Afin d’affronter la crise, syndicats et patronat s’accordent pour demander au gouvernement Merkel qu’il élargisse le dispositif du chômage partiel. « Nous avions vécu les licenciements de masse des crises précédentes. Tout le monde était persuadé qu’il valait mieux conserver le plus longtemps possible le personnel qualifié dans l’entreprise plutôt que de le renvoyer pour le rappeler plus tard », indique-t-on à la Fondation syndicale Hans-Böckler. Fin 2008, le Parti libéral abandonne son opposition et l’exécutif étend les mesures de chômage partiel à douze mois au lieu de six, avec 67 % du salaire brut pris en charge par l’Agence pour l’emploi, qui avait accumulé des excédents. En outre, les entreprises se voient incitées à envoyer leurs salariés en formation pendant cette période de sous-activité, le gouvernement fédéral finançant leurs cotisations sociales.

Pour la seule année 2009, 1,4 million de salariés sont concernés par ces mesures. Un record. « À l’époque, je travaillais pour la société de travail temporaire Randstad. Je passais mon temps à négocier des mesures de chômage partiel avec les agences pour l’emploi. L’option formation a en revanche moins bien marché car les organismes n’étaient pas prêts à absorber une forte demande en aussi peu de temps », se souvient Alexander Spermann, directeur du département politique de l’emploi à l’Institut de recherches sur le travail.

Pour le reste, il souligne lui aussi les simplifications intervenues a posteriori : « Les instruments devenus redondants après la loi Hartz IV ont été supprimés, et l’aide sociale et l’allocation de chômage longue durée fusionnées. En outre, l’aide à la création des microentreprises a été fortement réduite et son accès conditionné à l’avis des conseillers de la BA. »

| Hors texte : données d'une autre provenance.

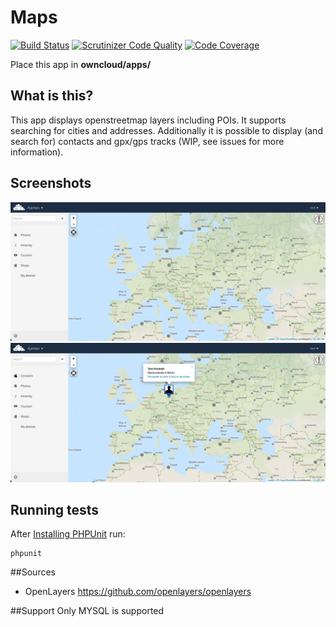 # Maps
[![Build Status](https://travis-ci.org/owncloud/maps.svg?branch=master)](https://travis-ci.org/owncloud/maps)
[![Scrutinizer Code Quality](https://scrutinizer-ci.com/g/owncloud/maps/badges/quality-score.png?b=master)](https://scrutinizer-ci.com/g/owncloud/maps/?branch=master)
[![Code Coverage](https://scrutinizer-ci.com/g/owncloud/maps/badges/coverage.png?b=master)](https://scrutinizer-ci.com/g/owncloud/maps/?branch=master)

Place this app in **owncloud/apps/**

## What is this?
This app displays openstreetmap layers including POIs.
It supports searching for cities and addresses.
Additionally it is possible to display (and search for) contacts and gpx/gps tracks (WIP, see issues for more information).

## Screenshots
![start](screenshots/start.png)
![contacts](screenshots/contacts.png)

## Running tests
After [Installing PHPUnit](http://phpunit.de/getting-started.html) run:

    phpunit

##Sources
- OpenLayers https://github.com/openlayers/openlayers

##Support
Only MYSQL is supported
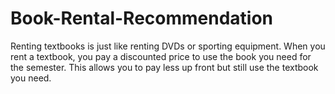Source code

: # Book-Rental-Recommendation
Renting textbooks is just like renting DVDs or sporting equipment. When you rent a textbook, you pay a discounted price to use the book you need for the semester. This allows you to pay less up front but still use the textbook you need.
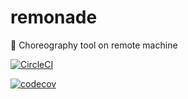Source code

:# remonade

🍹 Choreography tool on remote machine

[![CircleCI](https://circleci.com/gh/nju33/remonade.svg?style=svg&circle-token=5654beeb24489ffea02fe20c5b9dddc645d3207b)](https://circleci.com/gh/nju33/remonade)

[![codecov](https://codecov.io/gh/nju33/remonade/branch/master/graph/badge.svg?token=FCglV6gCFz)](https://codecov.io/gh/nju33/remonade)
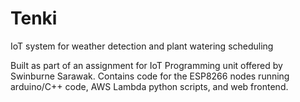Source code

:# Tenki
IoT system for weather detection and plant watering scheduling

Built as part of an assignment for IoT Programming unit offered by Swinburne Sarawak.
Contains code for the ESP8266 nodes running arduino/C++ code, AWS Lambda python scripts, and web frontend.
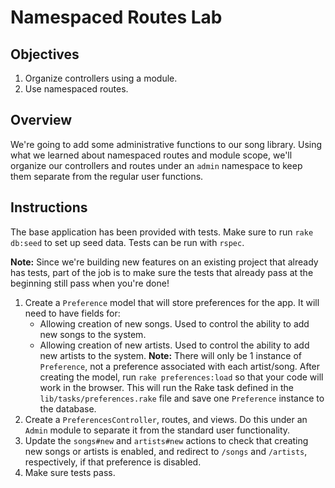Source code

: # Namespaced Routes Lab

## Objectives

1. Organize controllers using a module.
2. Use namespaced routes.

## Overview

We're going to add some administrative functions to our song library.
Using what we learned about namespaced routes and module scope, we'll
organize our controllers and routes under an `admin` namespace to keep
them separate from the regular user functions.

## Instructions

The base application has been provided with tests. Make sure to run
`rake db:seed` to set up seed data. Tests can be run with `rspec`.

**Note:** Since we're building new features on an existing project that
already has tests, part of the job is to make sure the tests that
already pass at the beginning still pass when you're done!

1. Create a `Preference` model that will store preferences for the app. It will
   need to have fields for:
   - Allowing creation of new songs. Used to control the ability to add new
     songs to the system.
   - Allowing creation of new artists. Used to control the ability to add new
     artists to the system. **Note:** There will only be 1 instance of
     `Preference`, not a preference associated with each artist/song. After
     creating the model, run `rake preferences:load` so that your code will work
     in the browser. This will run the Rake task defined in the
     `lib/tasks/preferences.rake` file and save one `Preference` instance to the
     database.
2. Create a `PreferencesController`, routes, and views. Do this under an `Admin`
   module to separate it from the standard user functionality.
3. Update the `songs#new` and `artists#new` actions to check that creating new
   songs or artists is enabled, and redirect to `/songs` and `/artists`,
   respectively, if that preference is disabled.
4. Make sure tests pass.
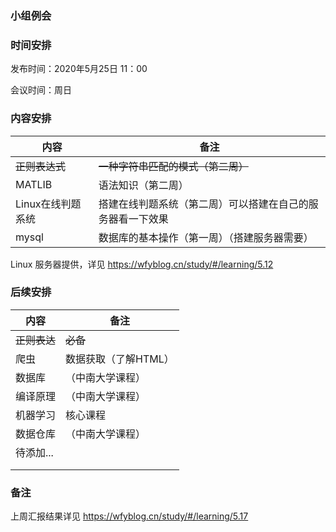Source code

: ### <span align = "center">小组例会</span>

### 时间安排

发布时间：2020年5月25日 11：00

会议时间：周日

### 内容安排

| 内容              | 备注                                                       |
| ----------------- | ---------------------------------------------------------- |
| ~~正则表达式~~    | ~~一种字符串匹配的模式（第二周）~~                         |
| MATLIB            | 语法知识（第二周）                                         |
| Linux在线判题系统 | 搭建在线判题系统（第二周）可以搭建在自己的服务器看一下效果 |
| mysql             | 数据库的基本操作（第一周）（搭建服务器需要）               |

Linux 服务器提供，详见 https://wfyblog.cn/study/#/learning/5.12

### 后续安排

| 内容     | 备注                 |
| -------- | -------------------- |
| ~~正则表达~~ | ~~必备~~             |
| 爬虫     | 数据获取（了解HTML） |
| 数据库   | （中南大学课程）     |
| 编译原理 | （中南大学课程）     |
| 机器学习 | 核心课程             |
| 数据仓库 |         （中南大学课程）             |
| 待添加... |                      |
|          |                      |
|          |                      |

### 备注

上周汇报结果详见 https://wfyblog.cn/study/#/learning/5.17


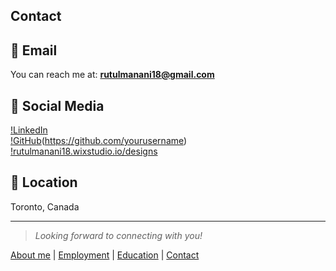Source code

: ## Contact

## 📧 Email  
You can reach me at: **rutulmanani18@gmail.com**  

## 🔗 Social Media  
[!LinkedIn](https://linkedin.com/in/yourname)  
[!GitHub](assets/GitHub-Logo.png)(https://github.com/yourusername)  
[!rutulmanani18.wixstudio.io/designs](https://rutulmanani18.wixstudio.io/designs)  

## 📍 Location  
Toronto, Canada  

---
> *Looking forward to connecting with you!*

[About me](index) | 
[Employment](employment) | 
[Education](education) | 
[Contact](contact)
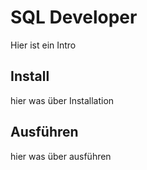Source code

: SQL Developer
=============

Hier ist ein Intro

Install
-------

hier was über Installation

Ausführen
---------

hier was über ausführen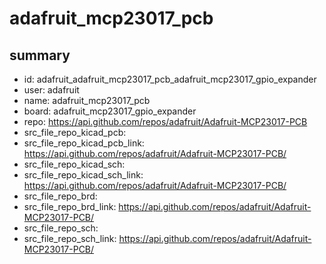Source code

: # adafruit_mcp23017_pcb
 
## summary 
* id: adafruit_adafruit_mcp23017_pcb_adafruit_mcp23017_gpio_expander
* user: adafruit
* name: adafruit_mcp23017_pcb
* board: adafruit_mcp23017_gpio_expander
* repo: https://api.github.com/repos/adafruit/Adafruit-MCP23017-PCB
* src_file_repo_kicad_pcb: 
* src_file_repo_kicad_pcb_link: https://api.github.com/repos/adafruit/Adafruit-MCP23017-PCB/
* src_file_repo_kicad_sch: 
* src_file_repo_kicad_sch_link: https://api.github.com/repos/adafruit/Adafruit-MCP23017-PCB/
* src_file_repo_brd: 
* src_file_repo_brd_link: https://api.github.com/repos/adafruit/Adafruit-MCP23017-PCB/
* src_file_repo_sch: 
* src_file_repo_sch_link: https://api.github.com/repos/adafruit/Adafruit-MCP23017-PCB/




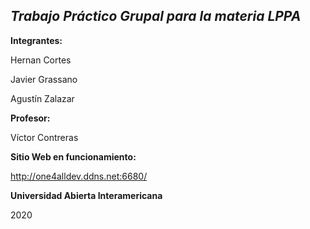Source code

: ## ***Trabajo Práctico Grupal para la materia LPPA***


**Integrantes:**

Hernan Cortes

Javier Grassano

Agustín Zalazar



**Profesor:**

Víctor Contreras



**Sitio Web en funcionamiento:**

http://one4alldev.ddns.net:6680/



**Universidad Abierta Interamericana**

2020
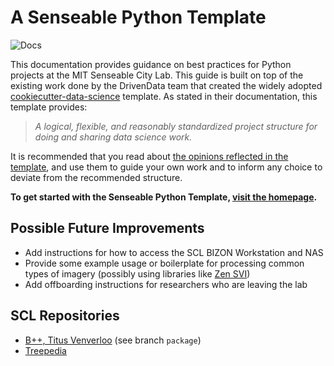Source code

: # A Senseable Python Template

![Docs](https://github.com/daydemir/senseable-python-template/actions/workflows/deploy-docs.yml/badge.svg)

This documentation provides guidance on best practices for Python projects at the MIT Senseable City Lab. This guide is built on top of the existing work done by the DrivenData team that created the widely adopted [cookiecutter-data-science](https://cookiecutter-data-science.drivendata.org) template. As stated in their documentation, this template provides: 

> *A logical, flexible, and reasonably standardized project structure for doing and sharing data science work.*

It is recommended that you read about [the opinions reflected in the template](https://cookiecutter-data-science.drivendata.org/opinions/), and use them to guide your own work and to inform any choice to deviate from the recommended structure.

**To get started with the Senseable Python Template, [visit the homepage](https://daydemir.github.io/senseable-python-template/).**

## Possible Future Improvements
- Add instructions for how to access the SCL BIZON Workstation and NAS
- Provide some example usage or boilerplate for processing common types of imagery (possibly using libraries like [Zen SVI](https://zensvi.readthedocs.io/en/latest/))
- Add offboarding instructions for researchers who are leaving the lab


## SCL Repositories

- [B++, Titus Venverloo](https://github.com/Tvenver/Bplusplus) (see branch `package`)
- [Treepedia](https://github.com/mittrees/Treepedia_Public)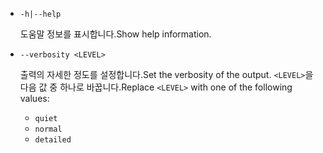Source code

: * `-h|--help`

  <span data-ttu-id="de3da-101">도움말 정보를 표시합니다.</span><span class="sxs-lookup"><span data-stu-id="de3da-101">Show help information.</span></span>

* `--verbosity <LEVEL>`

  <span data-ttu-id="de3da-102">출력의 자세한 정도를 설정합니다.</span><span class="sxs-lookup"><span data-stu-id="de3da-102">Set the verbosity of the output.</span></span> <span data-ttu-id="de3da-103">`<LEVEL>`을 다음 값 중 하나로 바꿉니다.</span><span class="sxs-lookup"><span data-stu-id="de3da-103">Replace `<LEVEL>` with one of the following values:</span></span>
  
  * `quiet`
  * `normal`
  * `detailed`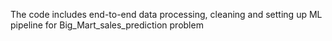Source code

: The code includes end-to-end data processing, cleaning and setting up ML pipeline for Big_Mart_sales_prediction problem
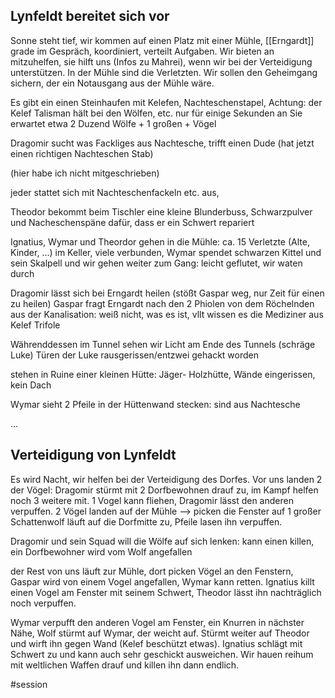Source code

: ## Lynfeldt bereitet sich vor
Sonne steht tief, wir kommen auf einen Platz mit einer Mühle, [[Erngardt]] grade im Gespräch, koordiniert, verteilt Aufgaben.
Wir bieten an mitzuhelfen, sie hilft uns (Infos zu Mahrei), wenn wir bei der Verteidigung unterstützen. In der Mühle sind die Verletzten.
Wir sollen den Geheimgang sichern, der ein Notausgang aus der Mühle wäre.

Es gibt ein einen Steinhaufen mit Kelefen, Nachteschenstapel,
Achtung: der Kelef Talisman hält bei den Wölfen, etc. nur für einige Sekunden an
Sie erwartet etwa 2 Duzend Wölfe + 1 großen + Vögel

Dragomir sucht was Fackliges aus Nachtesche, trifft einen Dude (hat jetzt einen richtigen Nachteschen Stab)

(hier habe ich nicht mitgeschrieben)

jeder stattet sich mit Nachteschenfackeln etc. aus, 

Theodor bekommt beim Tischler eine kleine Blunderbuss, Schwarzpulver und Nacheschenspäne dafür, dass er ein Schwert repariert

Ignatius, Wymar und Theordor gehen in die Mühle: ca. 15 Verletzte (Alte, Kinder, ...) im Keller, viele verbunden, Wymar spendet schwarzen Kittel und sein Skalpell und wir gehen weiter zum Gang: leicht geflutet, wir waten durch

Dragomir lässt sich bei Erngardt heilen (stößt Gaspar weg, nur Zeit für einen zu heilen)
Gaspar fragt Erngardt nach den 2 Phiolen von dem Röchelnden aus der Kanalisation:
weiß nicht, was es ist, vllt wissen es die Mediziner aus Kelef Trifole

Währenddessen im Tunnel sehen wir Licht am Ende des Tunnels (schräge Luke)
Türen der Luke rausgerissen/entzwei gehackt worden

stehen in Ruine einer kleinen Hütte: Jäger- Holzhütte, Wände eingerissen, kein Dach

Wymar sieht 2 Pfeile in der Hüttenwand stecken: sind aus Nachtesche

...

## Verteidigung von Lynfeldt
Es wird Nacht, wir helfen bei der Verteidigung des Dorfes. Vor uns landen 2 der Vögel:
Dragomir stürmt mit 2 Dorfbewohnen drauf zu, im Kampf helfen noch 3 weitere mit. 1 Vogel kann fliehen, Dragomir lässt den anderen verpuffen.
2 Vögel landen auf der Mühle --> picken die Fenster auf
1 großer Schattenwolf läuft auf die Dorfmitte zu, Pfeile lasen ihn verpuffen.

Dragomir und sein Squad will die Wölfe auf sich lenken: kann einen killen, ein Dorfbewohner wird vom Wolf angefallen

der Rest von uns läuft zur Mühle, dort picken Vögel an den Fenstern, Gaspar wird von einem Vogel angefallen, Wymar kann retten. Ignatius killt einen Vogel am Fenster mit seinem Schwert, Theodor lässt ihn nachträglich noch verpuffen.

Wymar verpufft den anderen Vogel am Fenster,
ein Knurren in nächster Nähe, Wolf stürmt auf Wymar, der weicht auf. Stürmt weiter auf Theodor und wirft ihn gegen Wand (Kelef beschützt etwas). Ignatius schlägt mit Schwert zu und kann auch sehr geschickt ausweichen. Wir hauen reihum mit weltlichen Waffen drauf und killen ihn dann endlich. 


#session 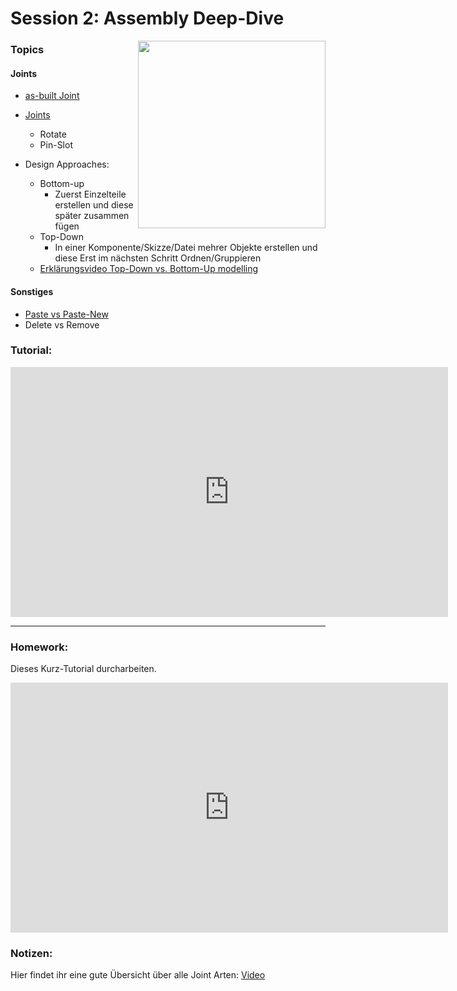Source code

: # Session 2: Assembly Deep-Dive

<!-- ![img](https://i.pinimg.com/564x/18/99/ff/1899ff2dfc717c16a6489552af258c2a.jpg) -->
<img align="right" width="300" height="300" src="https://i.pinimg.com/564x/18/99/ff/1899ff2dfc717c16a6489552af258c2a.jpg">

### Topics

#### Joints


- [ as-built Joint ](https://help.autodesk.com/view/fusion360/ENU/?guid=ASM-AS-BUILT-JOINT-COMMAND)
- [ Joints ](https://help.autodesk.com/view/fusion360/ENU/?guid=GUID-A83EFB3E-E7C4-4B78-A842-59069004BDC0)
  - Rotate
  - Pin-Slot

- Design Approaches:
  - Bottom-up
    - Zuerst Einzelteile erstellen und diese später zusammen fügen
  - Top-Down
    - In einer Komponente/Skizze/Datei mehrer Objekte erstellen und diese Erst im nächsten Schritt Ordnen/Gruppieren
  - [ Erklärungsvideo Top-Down vs. Bottom-Up modelling ](https://www.youtube.com/watch?v=Tkx5LhmX-5Q)

#### Sonstiges

- [Paste vs Paste-New](https://help.autodesk.com/view/NINVFUS/DEU/?guid=GUID-9EDE876B-6A97-47E9-AB87-F27ADFFDCEE9)
- Delete vs Remove

### Tutorial:

<iframe width="700" height="400" src="https://www.youtube.com/embed/em0-RvzwQXo" frameborder="0" allow="accelerometer; autoplay; clipboard-write; encrypted-media; gyroscope; picture-in-picture" allowfullscreen></iframe>

______

### Homework:

Dieses Kurz-Tutorial durcharbeiten.  

<iframe width="700" height="400" src="https://www.youtube.com/embed/eRUv6s5Jgi8" frameborder="0" allow="accelerometer; autoplay; clipboard-write; encrypted-media; gyroscope; picture-in-picture" allowfullscreen></iframe>

### Notizen:

Hier findet ihr eine gute Übersicht über alle Joint Arten: [Video](https://www.youtube.com/watch/Bw08O6XsfDIfeature=emb_titleab_channel=NYCCNC)
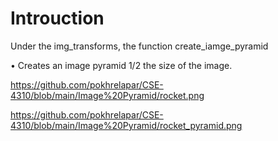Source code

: # Introuction

Under the img_transforms, the function create_iamge_pyramid 

• Creates an image pyramid 1/2 the size of the image.

https://github.com/pokhrelapar/CSE-4310/blob/main/Image%20Pyramid/rocket.png

https://github.com/pokhrelapar/CSE-4310/blob/main/Image%20Pyramid/rocket_pyramid.png
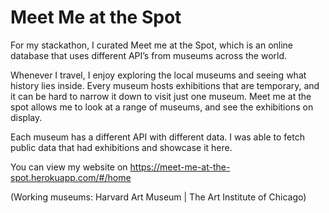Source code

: # Meet Me at the Spot

For my stackathon, I curated Meet me at the Spot, which is an online database that uses different API’s from museums across the world. 

Whenever I travel, I enjoy exploring the local museums and seeing what history lies inside. Every museum hosts exhibitions that are temporary, and it can be hard to narrow it down to visit just one museum. Meet me at the spot allows me to look at a range of museums, and see the exhibitions on display. 

Each museum has a different API with different data. I was able to fetch public data that had exhibitions and showcase it here.

You can view my website on https://meet-me-at-the-spot.herokuapp.com/#/home

(Working museums: Harvard Art Museum | The Art Institute of Chicago)
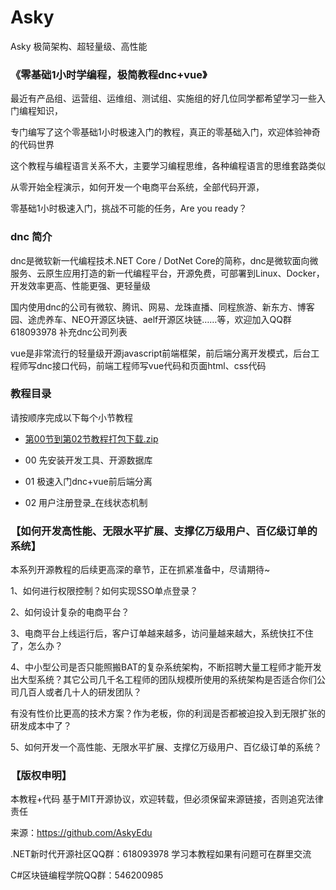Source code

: # Asky
Asky 极简架构、超轻量级、高性能

### 《零基础1小时学编程，极简教程dnc+vue》

最近有产品组、运营组、运维组、测试组、实施组的好几位同学都希望学习一些入门编程知识，

专门编写了这个零基础1小时极速入门的教程，真正的零基础入门，欢迎体验神奇的代码世界

这个教程与编程语言关系不大，主要学习编程思维，各种编程语言的思维套路类似

从零开始全程演示，如何开发一个电商平台系统，全部代码开源，

零基础1小时极速入门，挑战不可能的任务，Are you ready？

### dnc 简介

dnc是微软新一代编程技术.NET Core / DotNet Core的简称，dnc是微软面向微服务、云原生应用打造的新一代编程平台，开源免费，可部署到Linux、Docker，开发效率更高、性能更强、更轻量级

国内使用dnc的公司有微软、腾讯、网易、龙珠直播、同程旅游、新东方、博客园、途虎养车、NEO开源区块链、aelf开源区块链……等，欢迎加入QQ群 618093978 补充dnc公司列表

vue是非常流行的轻量级开源javascript前端框架，前后端分离开发模式，后台工程师写dnc接口代码，前端工程师写vue代码和页面html、css代码

### 教程目录

请按顺序完成以下每个小节教程

* [第00节到第02节教程打包下载.zip](https://github.com/AskyEdu/Asky/raw/master/01_doc/Asky%E9%9B%B6%E5%9F%BA%E7%A1%801%E5%B0%8F%E6%97%B6%E5%AD%A6%E7%BC%96%E7%A8%8B_%E6%9E%81%E7%AE%80%E6%95%99%E7%A8%8B_1%E5%88%B03%E8%AF%BE%E6%89%93%E5%8C%85%E4%B8%8B%E8%BD%BD.zip) 
  
* 00 先安装开发工具、开源数据库
* 01 极速入门dnc+vue前后端分离
* 02 用户注册登录_在线状态机制


### 【如何开发高性能、无限水平扩展、支撑亿万级用户、百亿级订单的系统】

本系列开源教程的后续更高深的章节，正在抓紧准备中，尽请期待~

1、如何进行权限控制？如何实现SSO单点登录？

2、如何设计复杂的电商平台？

3、电商平台上线运行后，客户订单越来越多，访问量越来越大，系统快扛不住了，怎么办？

4、中小型公司是否只能照搬BAT的复杂系统架构，不断招聘大量工程师才能开发出大型系统？其它公司几千名工程师的团队规模所使用的系统架构是否适合你们公司几百人或者几十人的研发团队？

有没有性价比更高的技术方案？作为老板，你的利润是否都被迫投入到无限扩张的研发成本中了？

5、如何开发一个高性能、无限水平扩展、支撑亿万级用户、百亿级订单的系统？


### 【版权申明】

本教程+代码 基于MIT开源协议，欢迎转载，但必须保留来源链接，否则追究法律责任

来源：https://github.com/AskyEdu

.NET新时代开源社区QQ群：618093978  学习本教程如果有问题可在群里交流

C#区块链编程学院QQ群：546200985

En 2011, une réforme structurelle du réseau des job centers est aussi lancée. Ces 414 centres de placement des chômeurs créés à l’époque Schröder sont, depuis, gérés soit par la BA (pour les trois quarts), soit par les communes. Mais plus par les deux, cette option s’étant vite révélée ingérable. « Plutôt que d’offrir tout de suite une formation aux chômeurs de longue durée, qui sont actuellement 1 million, on s’est rendu compte qu’il fallait auparavant régler certains de leurs problèmes psychologiques et sociaux. Sans quoi ils restent non réintégrables », note Alexander Spermann. Les réflexions s’orientent donc vers le développement d’un accompagnement social plus fin.